Lawrence N. Powell . Troubled Memory: Anne Levy, the Holocaust, and David Duke’s Louisiana. Chapel Hill and London: University of North Carolina Press, 2000. Pp. xii + 593.

In her recent book After Such Knowledge, Eva Hoffman distinguishes between two categories of scholarly works on the "memory, history, and the legacy of the Holocaust": those that primarily address the "psychocultural" dimensions of the legacy of the Holocaust and those that are more concerned with "sociopolitical" issues.1 Hoffman's distinction nicely captures the different emphases of the two books here under review. Image and Remembrance: Representation and the Holocaust, edited by Shelley Hornstein and Florence Jacobowitz, addresses the "psychocultural" aspects of the Holocaust's legacy through essays devoted to questions about artistic representation and memory, while Troubled Memory: Anne Levy, the Holocaust, and David Duke's Louisiana by Lawrence N. Powell focuses on "sociopolitical" issues through an examination of one survivor's personal and political journey. Both works are concerned with the moral imperative of remembering the Holocaust for those who do not possess personal memory of the events—a category of individuals that will soon encompass us all. Despite this shared concern, the books reach radically different conclusions about the redemptive possibilities of Holocaust memory, one emphasizing the impossibility of finding closure in relation to this traumatic [End Page 304] past and the other exploring the resolution achieved by one Holocaust survivor in her quest for political justice. Considering the two works together offers an opportunity to reflect on the contributions and shortcomings of these two scholarly approaches to the legacy of the Holocaust.

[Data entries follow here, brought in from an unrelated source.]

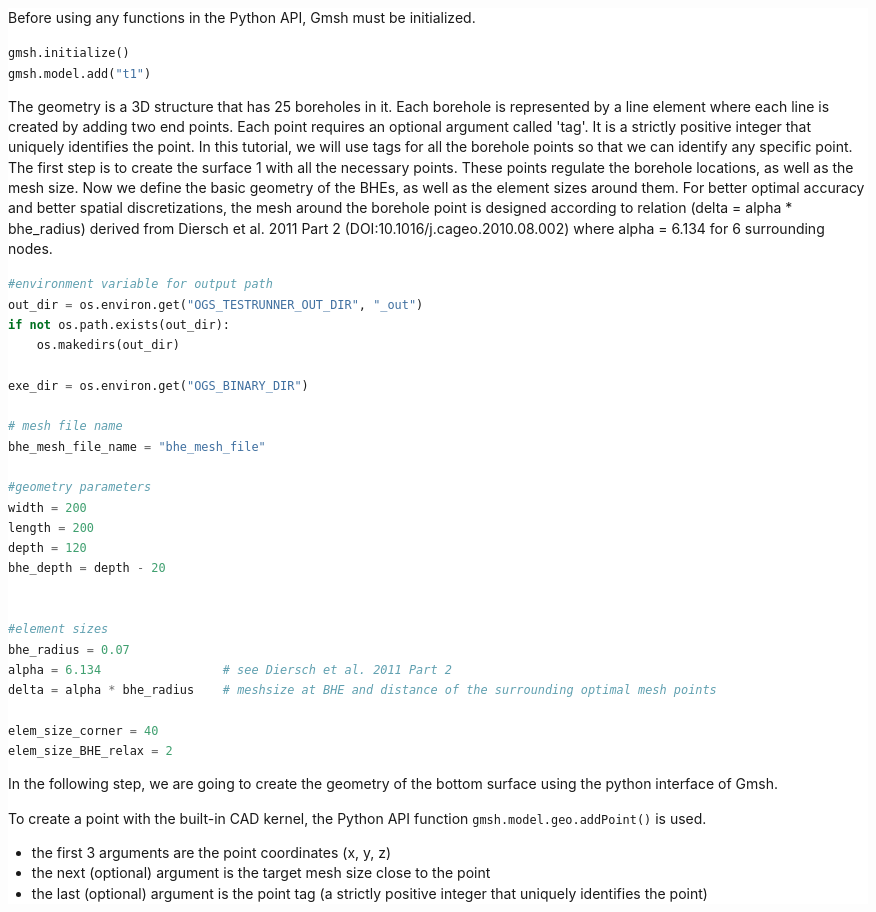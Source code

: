 Before using any functions in the Python API, Gmsh must be initialized.

```python
gmsh.initialize()
gmsh.model.add("t1")
```

The geometry is a 3D structure that has 25 boreholes in it. Each borehole is represented by a line element where each line is created by adding two end points.  Each point requires an optional argument called 'tag'. 
It is a strictly positive integer that uniquely identifies the point. 
In this tutorial, we will use tags for all the borehole points so that we can identify any specific point. 
The first step is to create the surface 1 with all the necessary points. 
These points regulate the borehole locations, as well as the mesh size. 
Now we define the basic geometry of the BHEs, as well as the element sizes around them. 
For better optimal accuracy and better spatial discretizations, the mesh around the borehole point is designed according to relation (delta = alpha * bhe_radius) derived from Diersch et al. 2011 Part 2 (DOI:10.1016/j.cageo.2010.08.002)  where alpha = 6.134 for 6 surrounding nodes. 

```python
#environment variable for output path
out_dir = os.environ.get("OGS_TESTRUNNER_OUT_DIR", "_out")
if not os.path.exists(out_dir):
    os.makedirs(out_dir)

exe_dir = os.environ.get("OGS_BINARY_DIR")

# mesh file name
bhe_mesh_file_name = "bhe_mesh_file"

#geometry parameters
width = 200
length = 200
depth = 120
bhe_depth = depth - 20


#element sizes
bhe_radius = 0.07
alpha = 6.134                 # see Diersch et al. 2011 Part 2
delta = alpha * bhe_radius    # meshsize at BHE and distance of the surrounding optimal mesh points

elem_size_corner = 40
elem_size_BHE_relax = 2
```

In the following step, we are going to create the geometry of the bottom surface using the python interface of Gmsh. 

To create a point with the built-in CAD kernel, the Python API function `gmsh.model.geo.addPoint()` is used. 
- the first 3 arguments are the point coordinates (x, y, z)
- the next (optional) argument is the target mesh size close to the point
- the last (optional) argument is the point tag (a strictly positive integer that uniquely identifies the point)
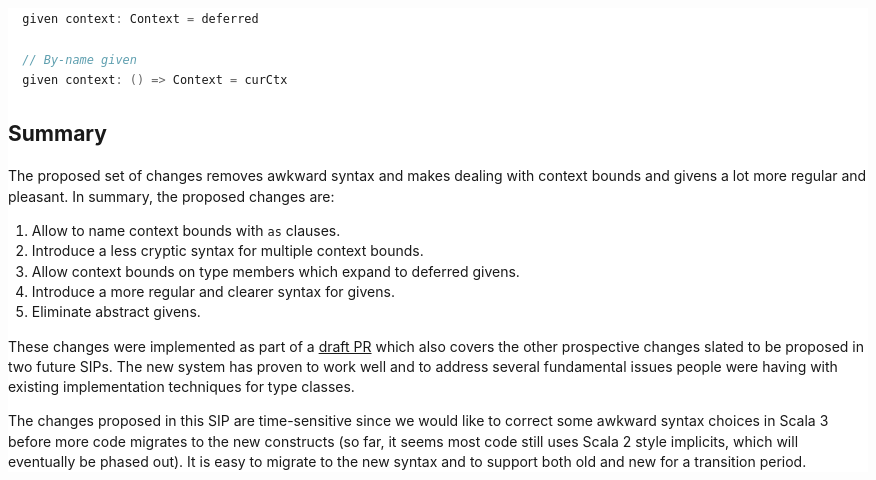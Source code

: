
 ```scala
  given context: Context = deferred

  // By-name given
  given context: () => Context = curCtx
```

## Summary

The proposed set of changes removes awkward syntax and makes dealing with context bounds and givens a lot more regular and pleasant. In summary, the proposed changes are:

 1. Allow to name context bounds with `as` clauses.
 3. Introduce a less cryptic syntax for multiple context bounds.
 4. Allow context bounds on type members which expand to deferred givens.
 5. Introduce a more regular and clearer syntax for givens.
 6. Eliminate abstract givens.

These changes were implemented as part of a  [draft PR](https://github.com/lampepfl/dotty/pulls/odersky)
which also covers the other prospective changes slated to be proposed in two future SIPs. The new system has proven to work well and to address several fundamental issues people were having with
existing implementation techniques for type classes.

The changes proposed in this SIP are time-sensitive since we would like to correct some awkward syntax choices in Scala 3 before more code migrates to the new constructs (so far, it seems most code still uses Scala 2 style implicits, which will eventually be phased out). It is easy to migrate to the new syntax and to support both old and new for a transition period.
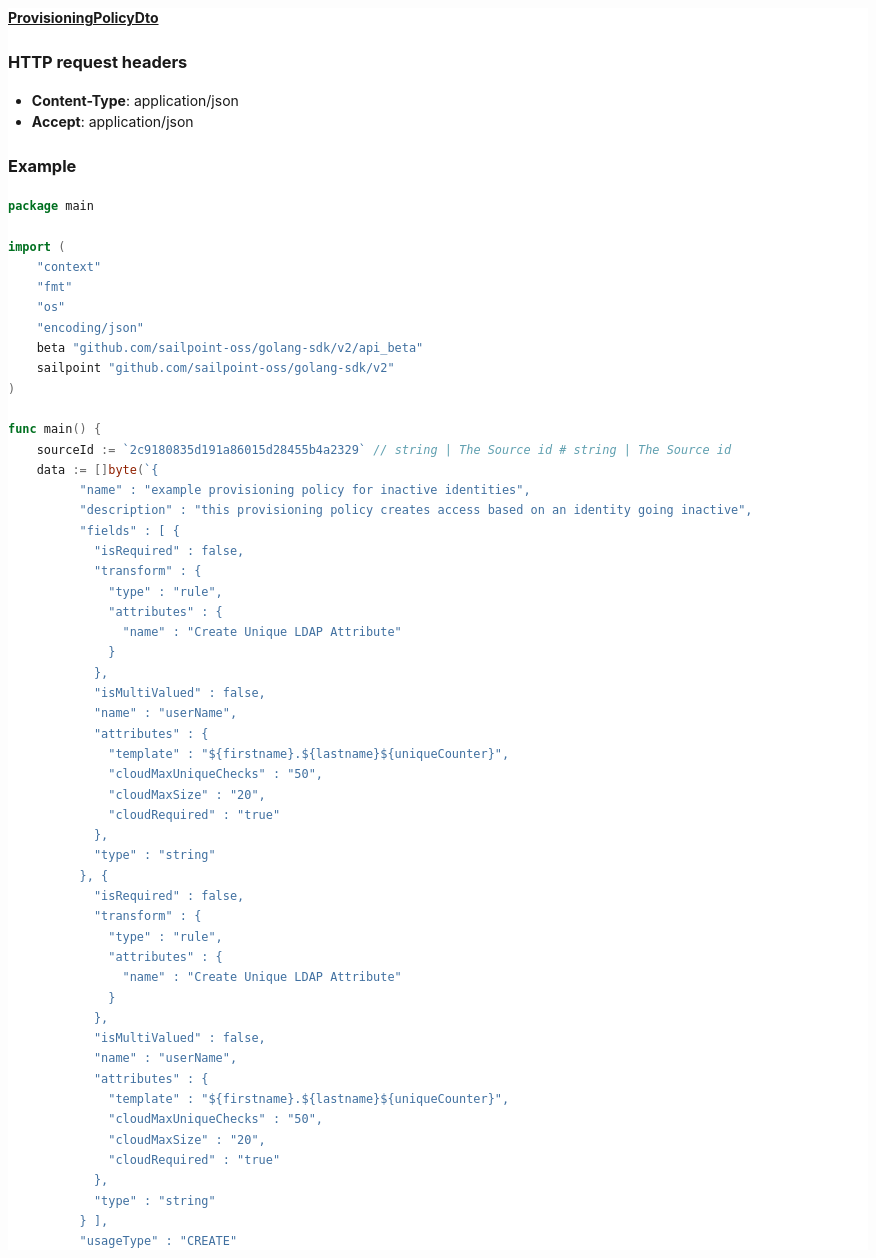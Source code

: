[**ProvisioningPolicyDto**](../models/provisioning-policy-dto)

### HTTP request headers

- **Content-Type**: application/json
- **Accept**: application/json

### Example

```go
package main

import (
	"context"
	"fmt"
	"os"
    "encoding/json"
    beta "github.com/sailpoint-oss/golang-sdk/v2/api_beta"
	sailpoint "github.com/sailpoint-oss/golang-sdk/v2"
)

func main() {
    sourceId := `2c9180835d191a86015d28455b4a2329` // string | The Source id # string | The Source id
    data := []byte(`{
          "name" : "example provisioning policy for inactive identities",
          "description" : "this provisioning policy creates access based on an identity going inactive",
          "fields" : [ {
            "isRequired" : false,
            "transform" : {
              "type" : "rule",
              "attributes" : {
                "name" : "Create Unique LDAP Attribute"
              }
            },
            "isMultiValued" : false,
            "name" : "userName",
            "attributes" : {
              "template" : "${firstname}.${lastname}${uniqueCounter}",
              "cloudMaxUniqueChecks" : "50",
              "cloudMaxSize" : "20",
              "cloudRequired" : "true"
            },
            "type" : "string"
          }, {
            "isRequired" : false,
            "transform" : {
              "type" : "rule",
              "attributes" : {
                "name" : "Create Unique LDAP Attribute"
              }
            },
            "isMultiValued" : false,
            "name" : "userName",
            "attributes" : {
              "template" : "${firstname}.${lastname}${uniqueCounter}",
              "cloudMaxUniqueChecks" : "50",
              "cloudMaxSize" : "20",
              "cloudRequired" : "true"
            },
            "type" : "string"
          } ],
          "usageType" : "CREATE"
```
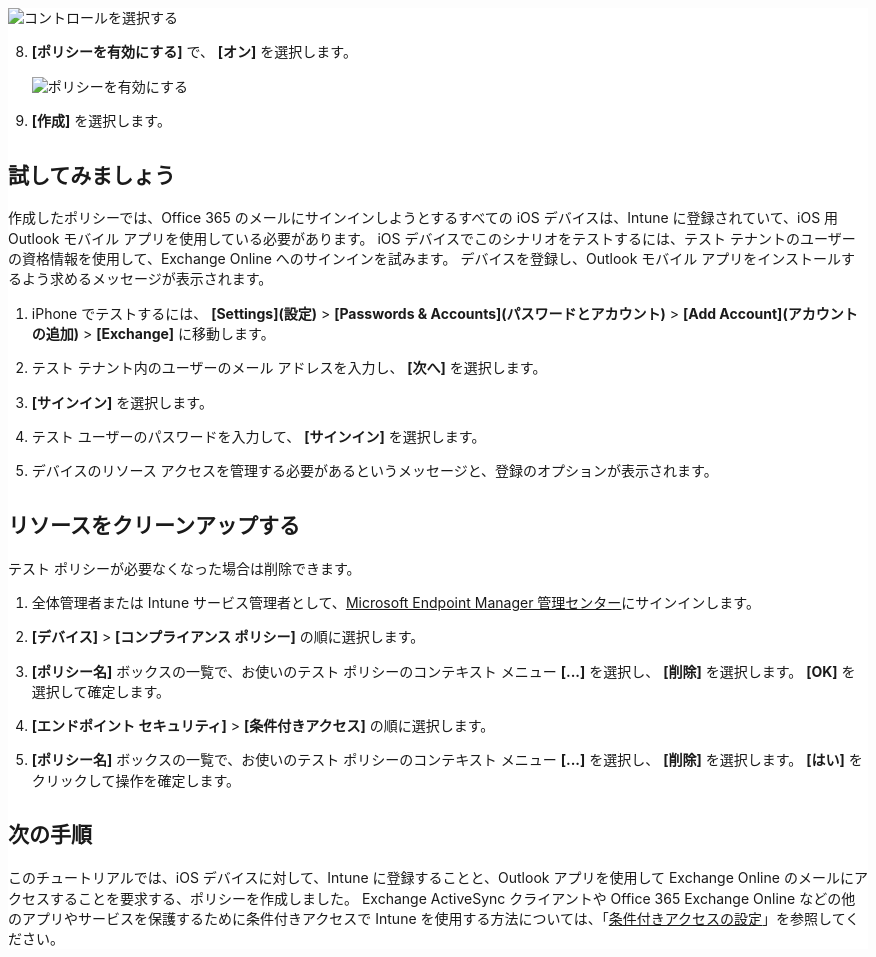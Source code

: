    ![コントロールを選択する](./media/tutorial-protect-email-on-enrolled-devices/ios-ca-policy-grant-access.png)

8. **[ポリシーを有効にする]** で、 **[オン]** を選択します。

   ![ポリシーを有効にする](./media/tutorial-protect-email-on-enrolled-devices/ios-ca-policy-enable-policy.png)

9. **[作成]** を選択します。

## <a name="try-it-out"></a>試してみましょう

作成したポリシーでは、Office 365 のメールにサインインしようとするすべての iOS デバイスは、Intune に登録されていて、iOS 用 Outlook モバイル アプリを使用している必要があります。 iOS デバイスでこのシナリオをテストするには、テスト テナントのユーザーの資格情報を使用して、Exchange Online へのサインインを試みます。 デバイスを登録し、Outlook モバイル アプリをインストールするよう求めるメッセージが表示されます。

1. iPhone でテストするには、 **[Settings]\(設定\)**  >  **[Passwords & Accounts]\(パスワードとアカウント\)**  >  **[Add Account]\(アカウントの追加\)**  >  **[Exchange]** に移動します。

2. テスト テナント内のユーザーのメール アドレスを入力し、 **[次へ]** を選択します。

3. **[サインイン]** を選択します。

4. テスト ユーザーのパスワードを入力して、 **[サインイン]** を選択します。

5. デバイスのリソース アクセスを管理する必要があるというメッセージと、登録のオプションが表示されます。

## <a name="clean-up-resources"></a>リソースをクリーンアップする

テスト ポリシーが必要なくなった場合は削除できます。
1. 全体管理者または Intune サービス管理者として、[Microsoft Endpoint Manager 管理センター](https://go.microsoft.com/fwlink/?linkid=2109431)にサインインします。

2. **[デバイス]**  >  **[コンプライアンス ポリシー]** の順に選択します。

3. **[ポリシー名]** ボックスの一覧で、お使いのテスト ポリシーのコンテキスト メニュー **[...]** を選択し、 **[削除]** を選択します。 **[OK]** を選択して確定します。

4. **[エンドポイント セキュリティ]**  >  **[条件付きアクセス]** の順に選択します。

5. **[ポリシー名]** ボックスの一覧で、お使いのテスト ポリシーのコンテキスト メニュー **[...]** を選択し、 **[削除]** を選択します。 **[はい]** をクリックして操作を確定します。

## <a name="next-steps"></a>次の手順

このチュートリアルでは、iOS デバイスに対して、Intune に登録することと、Outlook アプリを使用して Exchange Online のメールにアクセスすることを要求する、ポリシーを作成しました。 Exchange ActiveSync クライアントや Office 365 Exchange Online などの他のアプリやサービスを保護するために条件付きアクセスで Intune を使用する方法については、「[条件付きアクセスの設定](conditional-access.md)」を参照してください。
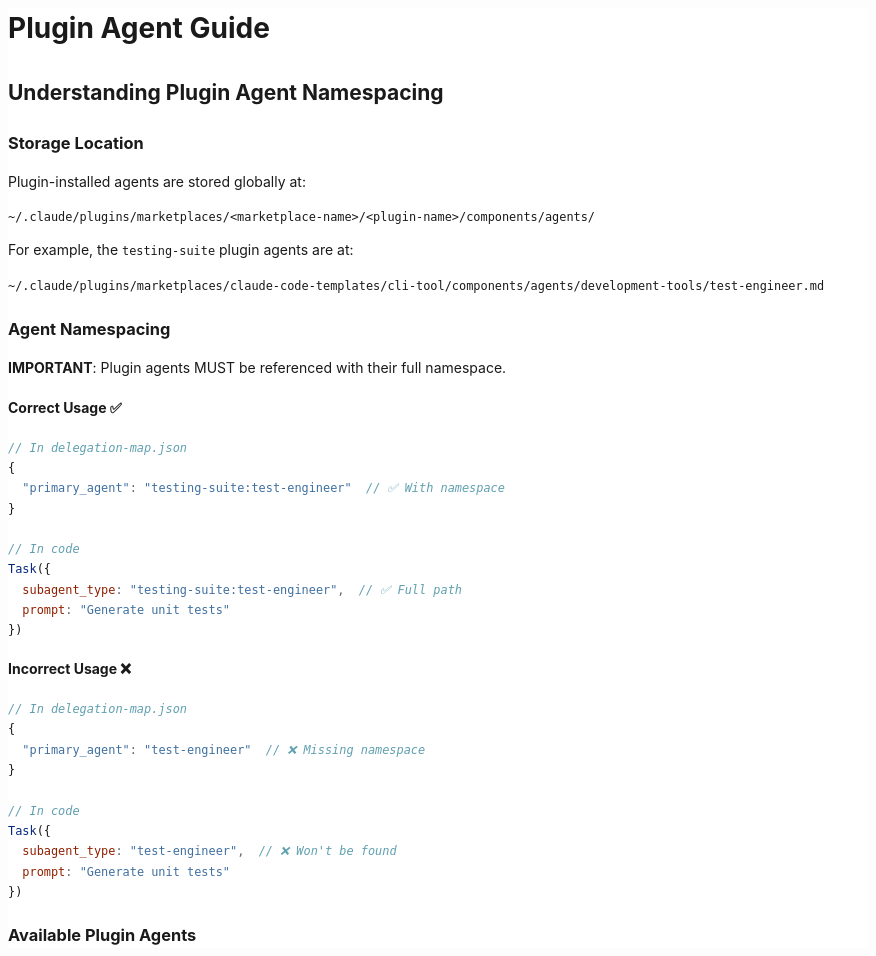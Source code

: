# Plugin Agent Guide

## Understanding Plugin Agent Namespacing

### Storage Location

Plugin-installed agents are stored globally at:
```
~/.claude/plugins/marketplaces/<marketplace-name>/<plugin-name>/components/agents/
```

For example, the `testing-suite` plugin agents are at:
```
~/.claude/plugins/marketplaces/claude-code-templates/cli-tool/components/agents/development-tools/test-engineer.md
```

### Agent Namespacing

**IMPORTANT**: Plugin agents MUST be referenced with their full namespace.

#### Correct Usage ✅

```javascript
// In delegation-map.json
{
  "primary_agent": "testing-suite:test-engineer"  // ✅ With namespace
}

// In code
Task({
  subagent_type: "testing-suite:test-engineer",  // ✅ Full path
  prompt: "Generate unit tests"
})
```

#### Incorrect Usage ❌

```javascript
// In delegation-map.json
{
  "primary_agent": "test-engineer"  // ❌ Missing namespace
}

// In code
Task({
  subagent_type: "test-engineer",  // ❌ Won't be found
  prompt: "Generate unit tests"
})
```

### Available Plugin Agents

The eighteen essays in Image and Remembrance examine a wide range of issues relating to art and the commemoration of the Holocaust. Hornstein and Jacobowitz explain in their introduction that, unlike other collections of essays on art and the Holocaust, they sought to assemble a volume of critical essays which would be a Holocaust memorial in its own right. They argue: "A book, like a work of visual art, a film, or a monument, is a place that can inspire thought, reflection, learning, debate, and mourning" (p. 1). As a result, they intend for the volume to reach more people than just academics, and they expressly mention their desire not to contribute another book "to what might arguably be seen as a growing Holocaust industry" (p. 2). Despite the editors' best intentions to create a volume that would make art criticism accessible to a broader audience, most of the essays remain on the level of high academic discourse. Nevertheless, they do offer analyses of a wide range of art relating to the Holocaust, much of which may be familiar only to specialists in the field.

Hornstein and Jacobowitz address the volume to longstanding scholarly discussions about the unrepresentability of the Holocaust. They seek to move that discussion forward by placing art on an equal footing with historiography, arguing that realism is itself a complex aesthetic and that, for this reason, art does not pose a more significant threat to the aestheticization of the Holocaust than other forms of representation. They call attention, not to the problems of artistic representations of the Holocaust, but to the possibilities of expression opened up by artists' work on the Holocaust. Art, they suggest, is neither solely about history nor memory but fills an intermediary role between the two and thus has the potential to function as both. In order to highlight these issues of representation and commemoration, the volume is organized thematically rather than by artistic medium in the hope that such themes might compel a reconsideration of issues. The four sections—"Commemoration and Sites of Mourning," "Personal Responses and Familial Legacies," "Memento Mori: Atrocity and Aesthetics," and "National Expressions of Remembrance"—

are based on different sites and agents of memory, yet they ultimately blend together, for they all treat the themes "of shaping or spatializing absence," of witnessing trauma in art, and of aestheticizing the Holocaust (p. 5). Out of their desire to avoid creating any semblance of...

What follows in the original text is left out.